Here is another gizmo - this time just $250 for a non-optical solution:

http://www.icsdatacom.com/pdfs/USB-GT_ds.pdf

anyone know how these work (transformers, I guess)?

Peter
 
Jan 14, 2006 at 2:29 PM Post #3 of 10
Quote:

Originally Posted by Revliskciuq
A better solution might be to use the Squeezebox over LAN or WIFI, it has digital outputs which you can run into your DAC. You also might want to checkout the Apple Airport Express.



No interest in Squeezebox - I have a DAC that is direct USB-I2S, and I use Foobar for upsampling, etc.

Peter
 
Jan 14, 2006 at 11:39 PM Post #5 of 10
Quote:

Originally Posted by AintLDS
I'd be wary. The conversion of USB-optical-USB will probably impart some jitter or other issues ultimately to the signal.



USB transfer is purely in the computers dream, probably checksumed. Anyway if they are sane, they would not sell product altering the data, since computers are bit-sensitive with possible application error/hang as result of data altering.
 
Jan 15, 2006 at 3:14 PM Post #6 of 10
Quote:

Originally Posted by AintLDS
I'd be wary. The conversion of USB-optical-USB will probably impart some jitter or other issues ultimately to the signal.
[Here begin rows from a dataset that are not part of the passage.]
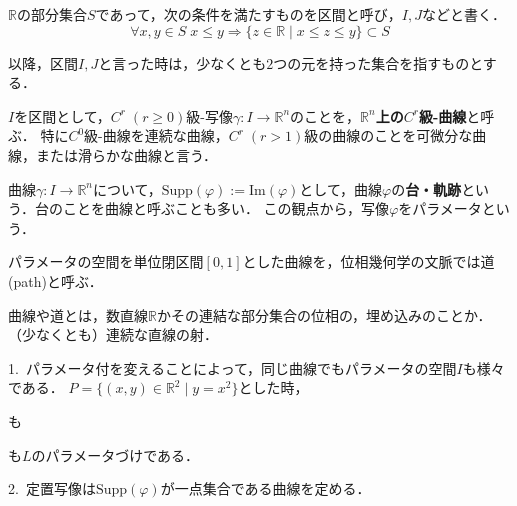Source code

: \documentclass[uplatex, dvipdfmx]{jsreport}
\begin{document}
\begin{definition}[区間]
    $\mathbb{R}$の部分集合$S$であって，次の条件を満たすものを区間と呼び，$I,J$などと書く．
    \[ \forall x,y\in S\; x\le y\Rightarrow \{ z\in\mathbb{R}\mid x\le z\le y \}\subset S \]
\end{definition}
以降，区間$I,J$と言った時は，少なくとも$2$つの元を持った集合を指すものとする．

\begin{definition}[曲線]\label{def-curve}
    $I$を区間として，$C^r\;(r\ge 0)$級-写像$\gamma:I\to\mathbb{R}^n$のことを，\textbf{$\mathbb{R}^n$上の$C^r$級-曲線}と呼ぶ．
    特に$C^0$級-曲線を連続な曲線，$C^r\;(r>1)$級の曲線のことを可微分な曲線，または滑らかな曲線と言う．
\end{definition}
\begin{remark}[台，パラメータ]
    曲線$\gamma:I\to\mathbb{R}^n$について，$\mathrm{Supp}(\varphi):=\mathrm{Im}(\varphi)$として，曲線$\varphi$の\textbf{台・軌跡}という．台のことを曲線と呼ぶことも多い．
    この観点から，写像$\varphi$をパラメータという．

    パラメータの空間を単位閉区間$[0,1]$とした曲線を，位相幾何学の文脈では道(path)と呼ぶ．

    曲線や道とは，数直線$\mathbb{R}$かその連結な部分集合の位相の，埋め込みのことか．（少なくとも）連続な直線の射．
\end{remark}

\begin{example}\rm{}\label{examples-various-curves}
    1.\, パラメータ付を変えることによって，同じ曲線でもパラメータの空間$I$も様々である．
    $P=\{(x,y)\in\mathbb{R}^2\mid y=x^2\}$とした時，
    \begin{center}\end{center}
    も
    \begin{center}\end{center}
    も$L$のパラメータづけである．

    2.\, 定置写像は$\mathrm{Supp}(\varphi)$が一点集合である曲線を定める．
\end{example}
\end{document}
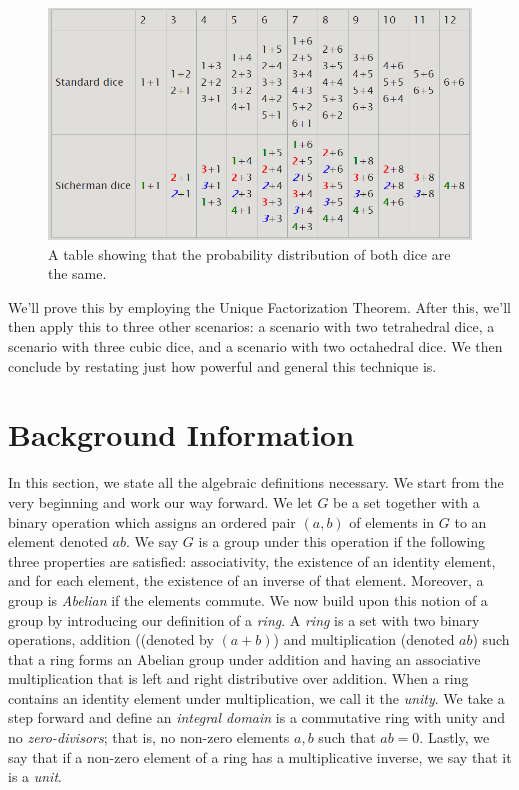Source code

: \documentclass[12pt]{report}
\begin{document}
\begin{figure}[h]
  \includegraphics[width=\linewidth]{images/wikipedia_table.png}
  \caption{A table showing that the probability distribution of both dice are the same.}
  \label{fig:wikipedia_table}
\end{figure}

We'll prove this by employing the Unique Factorization Theorem. After this, we'll then apply this to three other scenarios: a scenario with two tetrahedral dice, a scenario with three cubic dice, and a scenario with two octahedral dice. We then conclude by restating just how powerful and general this technique is. 


\section*{Background Information}
In this section, we state all the algebraic definitions necessary. We start from the very beginning and work our way forward. We let $G$ be a set together with a binary operation which assigns an ordered pair $(a,b)$ of elements in $G$ to an element denoted $ab$. We say $G$ is a group under this operation if the following three properties are satisfied: associativity, the existence of an identity element, and for each element, the existence of an inverse of that element. Moreover, a group is \textit{Abelian} if the elements commute. We now build upon this notion of a group by introducing our definition of a \textit{ring}. A \textit{ring} is a set with two binary operations, addition ((denoted by $(a+b)$) and multiplication (denoted $ab$) such that a ring forms an Abelian group under addition and having an associative multiplication that is left and right distributive over addition. When a ring contains an identity element under multiplication, we call it the \textit{unity}. We take a step forward and define an \textit{integral domain} is a commutative ring with unity and no \textit{zero-divisors}; that is, no non-zero elements $a,b$ such that $ab=0$. Lastly, we say that if a non-zero element of a ring has a multiplicative inverse, we say that it is a \textit{unit}. 
\end{document}
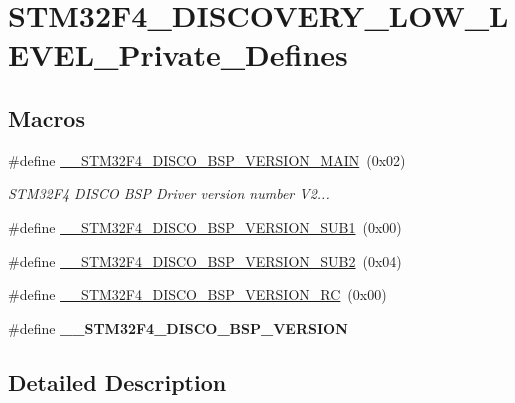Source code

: \hypertarget{group__STM32F4__DISCOVERY__LOW__LEVEL__Private__Defines}{\section{S\-T\-M32\-F4\-\_\-\-D\-I\-S\-C\-O\-V\-E\-R\-Y\-\_\-\-L\-O\-W\-\_\-\-L\-E\-V\-E\-L\-\_\-\-Private\-\_\-\-Defines}
\label{group__STM32F4__DISCOVERY__LOW__LEVEL__Private__Defines}
}
\subsection*{Macros}
\begin{DoxyCompactItemize}
\item 
\#define \hyperlink{group__STM32F4__DISCOVERY__LOW__LEVEL__Private__Defines_ga9b9ce78017b00a5149e65e663676bf1a}{\-\_\-\-\_\-\-S\-T\-M32\-F4\-\_\-\-D\-I\-S\-C\-O\-\_\-\-B\-S\-P\-\_\-\-V\-E\-R\-S\-I\-O\-N\-\_\-\-M\-A\-I\-N}~(0x02)
\begin{DoxyCompactList}\small\item\em S\-T\-M32\-F4 D\-I\-S\-C\-O B\-S\-P Driver version number V2... \end{DoxyCompactList}\item 
\#define \hyperlink{group__STM32F4__DISCOVERY__LOW__LEVEL__Private__Defines_ga53a734726d1b7247bb620a56de8d154e}{\-\_\-\-\_\-\-S\-T\-M32\-F4\-\_\-\-D\-I\-S\-C\-O\-\_\-\-B\-S\-P\-\_\-\-V\-E\-R\-S\-I\-O\-N\-\_\-\-S\-U\-B1}~(0x00)
\item 
\#define \hyperlink{group__STM32F4__DISCOVERY__LOW__LEVEL__Private__Defines_ga56f24ebf9cca2d997596f4eb6aba19fc}{\-\_\-\-\_\-\-S\-T\-M32\-F4\-\_\-\-D\-I\-S\-C\-O\-\_\-\-B\-S\-P\-\_\-\-V\-E\-R\-S\-I\-O\-N\-\_\-\-S\-U\-B2}~(0x04)
\item 
\#define \hyperlink{group__STM32F4__DISCOVERY__LOW__LEVEL__Private__Defines_ga49aad18854e17cbfa696c09b9c02913c}{\-\_\-\-\_\-\-S\-T\-M32\-F4\-\_\-\-D\-I\-S\-C\-O\-\_\-\-B\-S\-P\-\_\-\-V\-E\-R\-S\-I\-O\-N\-\_\-\-R\-C}~(0x00)
\item 
\#define {\bfseries \-\_\-\-\_\-\-S\-T\-M32\-F4\-\_\-\-D\-I\-S\-C\-O\-\_\-\-B\-S\-P\-\_\-\-V\-E\-R\-S\-I\-O\-N}
\end{DoxyCompactItemize}


\subsection{Detailed Description}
it is my understanding that USB is bit-accurate - we're not talking an rF signal like SPDIF here. How else could these things be used to remoe connect server farms to peripherals? Some of these things are sold with 10 kilometer connect capability.

Peter
 
Jan 15, 2006 at 11:15 PM Post #7 of 10
Hmm . . . well now I'm confused. I'm not an engineer so am trying to understand this.

I have the option of outputing data from my USB to my DAC or streaming to my Airport Express and going optical out to my DAC via TOSLink. If they are both bit accurate they should sound identical. But they don't. The USB connection is clearly inferior, not by much, but it's audible. Why is that?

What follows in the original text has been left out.